= Supplied information =
++++++++++

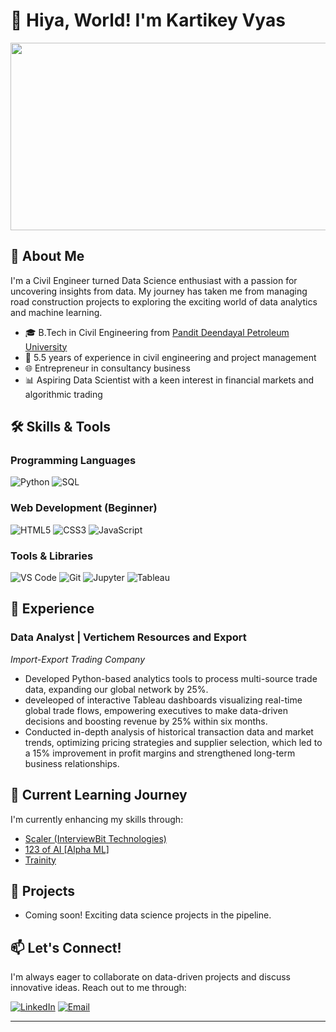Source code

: # 👋 Hiya, World! I'm Kartikey Vyas

<div align="center">
  <img src="https://media.giphy.com/media/dWesBcTLavkZuG35MI/giphy.gif" width="600" height="300"/>
</div>

## 🚀 About Me

I'm a Civil Engineer turned Data Science enthusiast with a passion for uncovering insights from data. My journey has taken me from managing road construction projects to exploring the exciting world of data analytics and machine learning.

- 🎓 B.Tech in Civil Engineering from [Pandit Deendayal Petroleum University](https://www.pdpu.ac.in/)
- 💼 5.5 years of experience in civil engineering and project management
- 🌐 Entrepreneur in consultancy business
- 📊 Aspiring Data Scientist with a keen interest in financial markets and algorithmic trading

## 🛠️ Skills & Tools

### Programming Languages
![Python](https://img.shields.io/badge/-Python-3776AB?style=flat-square&logo=python&logoColor=white)
![SQL](https://img.shields.io/badge/-SQL-4479A1?style=flat-square&logo=mysql&logoColor=white)

### Web Development (Beginner)
![HTML5](https://img.shields.io/badge/-HTML5-E34F26?style=flat-square&logo=html5&logoColor=white)
![CSS3](https://img.shields.io/badge/-CSS3-1572B6?style=flat-square&logo=css3&logoColor=white)
![JavaScript](https://img.shields.io/badge/-JavaScript-F7DF1E?style=flat-square&logo=javascript&logoColor=black)

### Tools & Libraries
![VS Code](https://img.shields.io/badge/-VS%20Code-007ACC?style=flat-square&logo=visual-studio-code&logoColor=white)
![Git](https://img.shields.io/badge/-Git-F05032?style=flat-square&logo=git&logoColor=white)
![Jupyter](https://img.shields.io/badge/-Jupyter-F37626?style=flat-square&logo=jupyter&logoColor=white)
![Tableau](https://img.shields.io/badge/-Tableau-E97627?style=flat-square&logo=tableau&logoColor=white)

## 💼 Experience

### Data Analyst | Vertichem Resources and Export
*Import-Export Trading Company*

- Developed Python-based analytics tools to process multi-source trade data, expanding our global network by 25%.
- develeoped of interactive Tableau dashboards visualizing real-time global trade flows, empowering executives to make data-driven decisions and boosting revenue by 25% within six months.
- Conducted in-depth analysis of historical transaction data and market trends, optimizing pricing strategies and supplier selection, which led to a 15% improvement in profit margins and strengthened long-term business relationships.

## 🌱 Current Learning Journey

I'm currently enhancing my skills through:

- [Scaler (InterviewBit Technologies)](https://www.scaler.com/data-science-course/)
- [123 of AI [Alpha ML]](https://www.123ofai.com/)
- [Trainity](https://trainity.in/)

## 🚀 Projects

- Coming soon! Exciting data science projects in the pipeline.

## 📫 Let's Connect!

I'm always eager to collaborate on data-driven projects and discuss innovative ideas. Reach out to me through:

[![LinkedIn](https://img.shields.io/badge/-LinkedIn-0077B5?style=flat-square&logo=linkedin&logoColor=white)](https://www.linkedin.com/in/kartikey-vyas-2a29b9273)
[![Email](https://img.shields.io/badge/-Email-D14836?style=flat-square&logo=gmail&logoColor=white)](mailto:kvsvyas@gmail.com)

---

<div align="center">
  <img src="https://komarev.com/ghpvc/?username=your-github-username&style=flat-square&color=blue" alt=""/>
</div>

<!--
**Richkart700/Richkart700** is a ✨ _special_ ✨ repository because its `README.md` (this file) appears on your GitHub profile.
-->
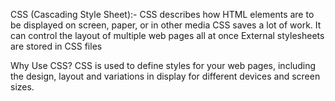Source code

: CSS (Cascading Style Sheet):-
CSS describes how HTML elements are to be displayed on screen, paper, or in other media
CSS saves a lot of work. It can control the layout of multiple web pages all at once
External stylesheets are stored in CSS files

Why Use CSS?
CSS is used to define styles for your web pages, including the design, layout and variations in display for different devices and screen sizes.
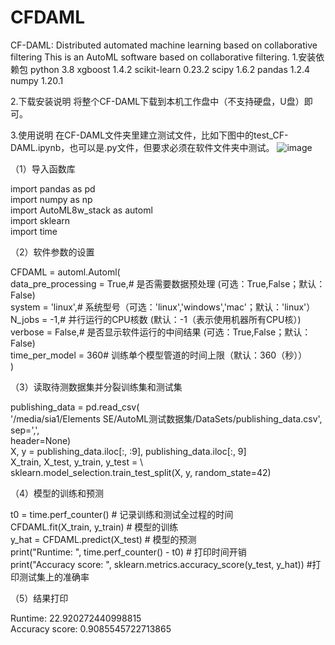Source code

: # CFDAML
CF-DAML: Distributed automated machine learning based on collaborative filtering
This is an AutoML software based on collaborative filtering.
1.安装依赖包
python 3.8
xgboost 1.4.2
scikit-learn 0.23.2
scipy 1.6.2
pandas 1.2.4
numpy 1.20.1

2.下载安装说明
将整个CF-DAML下载到本机工作盘中（不支持硬盘，U盘）即可。

3.使用说明
在CF-DAML文件夹里建立测试文件，比如下图中的test_CF-DAML.ipynb，也可以是.py文件，但要求必须在软件文件夹中测试。
![image](https://user-images.githubusercontent.com/42956088/170662085-2cdeae78-b696-4048-98a6-1ac8d7597fa3.png)


（1）导入函数库

import pandas as pd  
import numpy as np  
import AutoML8w_stack as automl  
import sklearn  
import time  


（2）软件参数的设置

CFDAML = automl.Automl(  
data_pre_processing = True,# 是否需要数据预处理 (可选：True,False；默认：False)  
system = 'linux',# 系统型号（可选：'linux','windows','mac'；默认：'linux'）  
N_jobs = -1,# 并行运行的CPU核数 (默认：-1（表示使用机器所有CPU核）)  
verbose = False,# 是否显示软件运行的中间结果 (可选：True,False；默认：False)  
time_per_model = 360# 训练单个模型管道的时间上限（默认：360（秒））  
)  


（3）读取待测数据集并分裂训练集和测试集  

publishing_data = pd.read_csv(  
'/media/sia1/Elements SE/AutoML测试数据集/DataSets/publishing_data.csv',  
sep=',',  
header=None)  
X, y = publishing_data.iloc[:, :9], publishing_data.iloc[:, 9]  
X_train, X_test, y_train, y_test = \  
sklearn.model_selection.train_test_split(X, y, random_state=42)  


（4）模型的训练和预测

t0 = time.perf_counter() # 记录训练和测试全过程的时间  
CFDAML.fit(X_train, y_train) # 模型的训练  
y_hat = CFDAML.predict(X_test) # 模型的预测  
print("Runtime: ", time.perf_counter() - t0) # 打印时间开销  
print("Accuracy score: ", sklearn.metrics.accuracy_score(y_test, y_hat)) #打印测试集上的准确率  


（5）结果打印

Runtime: 22.920272440998815  
Accuracy score: 0.9085545722713865  

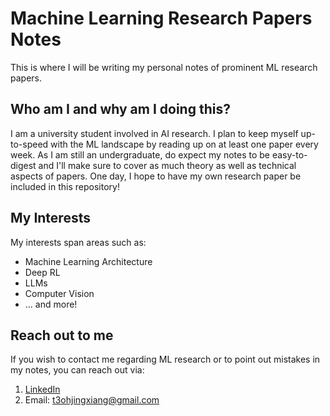 # Machine Learning Research Papers Notes

This is where I will be writing my personal notes of prominent ML research papers.
## Who am I and why am I doing this?

I am a university student involved in AI research. I plan to keep myself up-to-speed with the ML landscape by reading up on at least one paper every week. 
As I am still an undergraduate, do expect my notes to be easy-to-digest and I'll make sure to cover as much theory as well as technical aspects of papers.
One day, I hope to have my own research paper be included in this repository!

## My Interests

My interests span areas such as:
* Machine Learning Architecture
* Deep RL
* LLMs
* Computer Vision
* ... and more!

## Reach out to me

If you wish to contact me regarding ML research or to point out mistakes in my notes, you can reach out via:
1. [LinkedIn](https://www.linkedin.com/in/jayden-teoh/)
2. Email: t3ohjingxiang@gmail.com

++++++++++

= What is required =
The answer is the whole listing above, written out verbatim, without its pictures.

= Finished exercise =
Source code

: # 👋 Hiya, World! I'm Kartikey Vyas

<div align="center">
  <img src="https://media.giphy.com/media/dWesBcTLavkZuG35MI/giphy.gif" width="600" height="300"/>
</div>

## 🚀 About Me

I'm a Civil Engineer turned Data Science enthusiast with a passion for uncovering insights from data. My journey has taken me from managing road construction projects to exploring the exciting world of data analytics and machine learning.

- 🎓 B.Tech in Civil Engineering from [Pandit Deendayal Petroleum University](https://www.pdpu.ac.in/)
- 💼 5.5 years of experience in civil engineering and project management
- 🌐 Entrepreneur in consultancy business
- 📊 Aspiring Data Scientist with a keen interest in financial markets and algorithmic trading

## 🛠️ Skills & Tools

### Programming Languages
![Python](https://img.shields.io/badge/-Python-3776AB?style=flat-square&logo=python&logoColor=white)
![SQL](https://img.shields.io/badge/-SQL-4479A1?style=flat-square&logo=mysql&logoColor=white)

### Web Development (Beginner)
![HTML5](https://img.shields.io/badge/-HTML5-E34F26?style=flat-square&logo=html5&logoColor=white)
![CSS3](https://img.shields.io/badge/-CSS3-1572B6?style=flat-square&logo=css3&logoColor=white)
![JavaScript](https://img.shields.io/badge/-JavaScript-F7DF1E?style=flat-square&logo=javascript&logoColor=black)

### Tools & Libraries
![VS Code](https://img.shields.io/badge/-VS%20Code-007ACC?style=flat-square&logo=visual-studio-code&logoColor=white)
![Git](https://img.shields.io/badge/-Git-F05032?style=flat-square&logo=git&logoColor=white)
![Jupyter](https://img.shields.io/badge/-Jupyter-F37626?style=flat-square&logo=jupyter&logoColor=white)
![Tableau](https://img.shields.io/badge/-Tableau-E97627?style=flat-square&logo=tableau&logoColor=white)

## 💼 Experience

### Data Analyst | Vertichem Resources and Export
*Import-Export Trading Company*

- Developed Python-based analytics tools to process multi-source trade data, expanding our global network by 25%.
- develeoped of interactive Tableau dashboards visualizing real-time global trade flows, empowering executives to make data-driven decisions and boosting revenue by 25% within six months.
- Conducted in-depth analysis of historical transaction data and market trends, optimizing pricing strategies and supplier selection, which led to a 15% improvement in profit margins and strengthened long-term business relationships.

## 🌱 Current Learning Journey

I'm currently enhancing my skills through:

- [Scaler (InterviewBit Technologies)](https://www.scaler.com/data-science-course/)
- [123 of AI [Alpha ML]](https://www.123ofai.com/)
- [Trainity](https://trainity.in/)

## 🚀 Projects

- Coming soon! Exciting data science projects in the pipeline.

## 📫 Let's Connect!

I'm always eager to collaborate on data-driven projects and discuss innovative ideas. Reach out to me through:

[![LinkedIn](https://img.shields.io/badge/-LinkedIn-0077B5?style=flat-square&logo=linkedin&logoColor=white)](https://www.linkedin.com/in/kartikey-vyas-2a29b9273)
[![Email](https://img.shields.io/badge/-Email-D14836?style=flat-square&logo=gmail&logoColor=white)](mailto:kvsvyas@gmail.com)

---

<div align="center">
  <img src="https://komarev.com/ghpvc/?username=your-github-username&style=flat-square&color=blue" alt=""/>
</div>

<!--
**Richkart700/Richkart700** is a ✨ _special_ ✨ repository because its `README.md` (this file) appears on your GitHub profile.
-->
Source code

: CSS (Cascading Style Sheet):-
CSS describes how HTML elements are to be displayed on screen, paper, or in other media
CSS saves a lot of work. It can control the layout of multiple web pages all at once
External stylesheets are stored in CSS files

Why Use CSS?
CSS is used to define styles for your web pages, including the design, layout and variations in display for different devices and screen sizes.
Source code

: # CFDAML
CF-DAML: Distributed automated machine learning based on collaborative filtering
This is an AutoML software based on collaborative filtering.
1.安装依赖包
python 3.8
xgboost 1.4.2
scikit-learn 0.23.2
scipy 1.6.2
pandas 1.2.4
numpy 1.20.1

2.下载安装说明
将整个CF-DAML下载到本机工作盘中（不支持硬盘，U盘）即可。

3.使用说明
在CF-DAML文件夹里建立测试文件，比如下图中的test_CF-DAML.ipynb，也可以是.py文件，但要求必须在软件文件夹中测试。
![image](https://user-images.githubusercontent.com/42956088/170662085-2cdeae78-b696-4048-98a6-1ac8d7597fa3.png)


（1）导入函数库

import pandas as pd  
import numpy as np  
import AutoML8w_stack as automl  
import sklearn  
import time  


（2）软件参数的设置

CFDAML = automl.Automl(  
data_pre_processing = True,# 是否需要数据预处理 (可选：True,False；默认：False)  
system = 'linux',# 系统型号（可选：'linux','windows','mac'；默认：'linux'）  
N_jobs = -1,# 并行运行的CPU核数 (默认：-1（表示使用机器所有CPU核）)  
verbose = False,# 是否显示软件运行的中间结果 (可选：True,False；默认：False)  
time_per_model = 360# 训练单个模型管道的时间上限（默认：360（秒））  
)  


（3）读取待测数据集并分裂训练集和测试集  

publishing_data = pd.read_csv(  
'/media/sia1/Elements SE/AutoML测试数据集/DataSets/publishing_data.csv',  
sep=',',  
header=None)  
X, y = publishing_data.iloc[:, :9], publishing_data.iloc[:, 9]  
X_train, X_test, y_train, y_test = \  
sklearn.model_selection.train_test_split(X, y, random_state=42)  


（4）模型的训练和预测

t0 = time.perf_counter() # 记录训练和测试全过程的时间  
CFDAML.fit(X_train, y_train) # 模型的训练  
y_hat = CFDAML.predict(X_test) # 模型的预测  
print("Runtime: ", time.perf_counter() - t0) # 打印时间开销  
print("Accuracy score: ", sklearn.metrics.accuracy_score(y_test, y_hat)) #打印测试集上的准确率  


（5）结果打印

Runtime: 22.920272440998815  
Accuracy score: 0.9085545722713865  

 # Machine Learning Research Papers Notes

This is where I will be writing my personal notes of prominent ML research papers.
## Who am I and why am I doing this?

I am a university student involved in AI research. I plan to keep myself up-to-speed with the ML landscape by reading up on at least one paper every week. 
As I am still an undergraduate, do expect my notes to be easy-to-digest and I'll make sure to cover as much theory as well as technical aspects of papers.
One day, I hope to have my own research paper be included in this repository!

## My Interests

My interests span areas such as:
* Machine Learning Architecture
* Deep RL
* LLMs
* Computer Vision
* ... and more!

## Reach out to me

If you wish to contact me regarding ML research or to point out mistakes in my notes, you can reach out via:
1. [LinkedIn](https://www.linkedin.com/in/jayden-teoh/)
2. Email: t3ohjingxiang@gmail.com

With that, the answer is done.